Siara era uma bebé grande quando nasceu. Parece que naquele dia começara por teimar em não chorar com umas palmadinhas no rabo, tão perplexa estava com a realidade extrauterina que se pusera a observar antes mesmo de anunciar a sua chegada com um estrondoso berro.
Levaram um alguidar com água a ferver e quase queimavam os
pezinhos da bebé com o vapor a escaldar, não fosse Siara resolver-se a revelar
um ensurdecedor resmungo, pondo os pulmões em ação.
Gosto de imaginar que ali perto os animais selvagens a terão ouvido.
Siara nascera em África, numa região de paisagens exuberantes, num local
de enorme biodiversidade, onde as águas marinhas são ricas em marisco e pescado
e onde nas dunas do deserto se escondem espécies de seres únicos e incríveis.
Gosto de imaginar que algures um Leão do Kunene terá ecoado, nesse dia quente de Fevereiro, em pleno
Verão, um enorme e sonoro rugido de boas vindas a Siara. Gosto de imaginar que
algumas girafas, do alto das suas pintas, terão captado as sonoridades
pelas suas orelhas expressivas, elegantemente colocadas na cabeça sobre o longo e esticado pescoço.
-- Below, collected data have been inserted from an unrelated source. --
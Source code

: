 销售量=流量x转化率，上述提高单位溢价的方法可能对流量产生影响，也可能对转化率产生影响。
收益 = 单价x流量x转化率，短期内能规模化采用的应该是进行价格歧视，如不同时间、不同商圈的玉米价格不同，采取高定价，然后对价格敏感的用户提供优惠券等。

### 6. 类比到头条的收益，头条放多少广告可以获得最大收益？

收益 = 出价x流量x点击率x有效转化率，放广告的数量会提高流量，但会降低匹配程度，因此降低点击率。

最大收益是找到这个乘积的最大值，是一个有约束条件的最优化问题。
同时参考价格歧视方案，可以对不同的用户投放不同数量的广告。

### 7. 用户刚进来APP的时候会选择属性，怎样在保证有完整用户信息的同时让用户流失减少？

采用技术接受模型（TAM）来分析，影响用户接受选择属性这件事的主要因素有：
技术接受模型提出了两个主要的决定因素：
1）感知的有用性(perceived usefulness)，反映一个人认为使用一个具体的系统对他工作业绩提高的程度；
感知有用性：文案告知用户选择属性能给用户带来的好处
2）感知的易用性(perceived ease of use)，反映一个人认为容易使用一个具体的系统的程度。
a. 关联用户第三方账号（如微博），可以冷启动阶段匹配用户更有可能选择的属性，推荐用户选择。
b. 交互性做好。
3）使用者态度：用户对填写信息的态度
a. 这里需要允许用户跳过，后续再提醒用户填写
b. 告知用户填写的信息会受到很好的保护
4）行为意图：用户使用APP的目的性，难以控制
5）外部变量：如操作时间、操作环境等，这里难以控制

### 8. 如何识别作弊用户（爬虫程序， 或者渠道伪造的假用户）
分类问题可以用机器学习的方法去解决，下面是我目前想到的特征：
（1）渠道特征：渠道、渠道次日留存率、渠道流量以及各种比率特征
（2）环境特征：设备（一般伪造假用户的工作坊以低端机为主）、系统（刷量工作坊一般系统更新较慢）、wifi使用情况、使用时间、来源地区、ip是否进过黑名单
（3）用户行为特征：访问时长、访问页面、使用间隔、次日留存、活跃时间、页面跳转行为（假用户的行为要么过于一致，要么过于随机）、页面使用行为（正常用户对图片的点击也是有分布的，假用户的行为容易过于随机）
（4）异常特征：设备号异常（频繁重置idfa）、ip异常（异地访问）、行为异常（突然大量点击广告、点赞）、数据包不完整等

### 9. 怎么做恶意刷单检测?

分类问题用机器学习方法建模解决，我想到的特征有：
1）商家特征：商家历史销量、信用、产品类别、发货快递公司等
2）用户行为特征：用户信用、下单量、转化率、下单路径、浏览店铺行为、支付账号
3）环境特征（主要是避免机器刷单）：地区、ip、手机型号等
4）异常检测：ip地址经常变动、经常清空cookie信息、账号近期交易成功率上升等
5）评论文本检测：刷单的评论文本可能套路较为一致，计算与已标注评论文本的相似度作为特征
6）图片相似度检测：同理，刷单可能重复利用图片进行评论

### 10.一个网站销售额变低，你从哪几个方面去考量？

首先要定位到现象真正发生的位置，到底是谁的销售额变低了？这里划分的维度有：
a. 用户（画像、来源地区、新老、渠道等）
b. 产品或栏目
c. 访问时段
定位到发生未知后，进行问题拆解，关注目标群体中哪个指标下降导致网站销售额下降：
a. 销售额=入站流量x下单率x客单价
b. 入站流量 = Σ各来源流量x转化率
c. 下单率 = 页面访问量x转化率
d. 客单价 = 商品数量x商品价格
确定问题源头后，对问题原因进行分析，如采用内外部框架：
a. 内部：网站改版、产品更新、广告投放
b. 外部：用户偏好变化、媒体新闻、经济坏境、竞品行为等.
Gosto de imaginar que as riscas das zebras se arrepiaram numa complementaridade
de padrões pretos e brancos. Gosto de imaginar que um elefante africano sorriu
entre as suas presas cobiçadas pelos caçadores furtivos na sua elegante e
enorme dimensão de herbívoro pacifico.
Welwitshia terá sido o nome que mais tarde Siara escolhera para assinar os
seus quadros. Gostava de pintar em aguarelas temas da natureza, animais e
plantas em tons coloridos. Siara
acreditava que a arte era a derradeira esperança da humanidade para se redimir
dos seus erros, que a ciência, por mais evoluída que fosse, isolada não podia
salvar o homem, e o planeta, de si
mesmo. Que a salvação estava na comunhão entre a arte e a ciência, sendo a arte
a expressão do sagrado.
Lembra-se, na adolescência, de pesquisar no dicionário o significado do
adjetivo “Retornados”
- Que acabou por voltar ao lugar de onde partiu;
que regressou; regressado. – lia em voz alta para si enquanto refletia , o
significado das palavras é importante mas mais importante ainda é a intenção
que lhes colocamos quando as pronunciamos. Siara incomodava-se quando a
questionavam sobre a origem do nome, sobretudo quando o faziam com uma
curiosidade sarcástica, como se algo invulgar pudesse fazer mal a alguém, como
se a diferença pudesse derrubar-lhes as
crenças e os dogmas.
-É um nome de origem
africana,
rematava Siara.
Claro que apreciava a curiosidade com intuito de
se alcançar mais conhecimento quando lhe perguntavam, por exemplo, a razão do
seu nome invulgar com uma sã vontade de saber. Porém, reparava se torciam o nariz ao dizer que tinha nascido em Angola e, nessa altura, mesmo que não pronunciada, a
palavra “Retornados” fazia-se ouvir com algum sentido depreciativo. Portugal,
um pequeno país com décadas de ditadura
onde o acesso ao conhecimento e a liberdade de pensamento foi restrito e
inclusive censurado, é normal que se verifique, nalgumas
pessoas, uma visão limitada e preconceituosa em
relação ao novo.
- Retornados?
Como poderiam dizer-lhe que era retornada se tinha nascido em África, se os
seus pais tinham nascido em África, se inclusive a sua avó materna tinha
nascido em África em 1926. Seria
retornada quando voltasse a Angola,
quando os seus pés percorressem a areia fina do deserto do Namibe e se
deixassem refrescar nas águas do Mar da praia das miragens em Moçamedes?-
pensava Siara – Ou seriam retornados os que regressam aos locais dos seus antepassados?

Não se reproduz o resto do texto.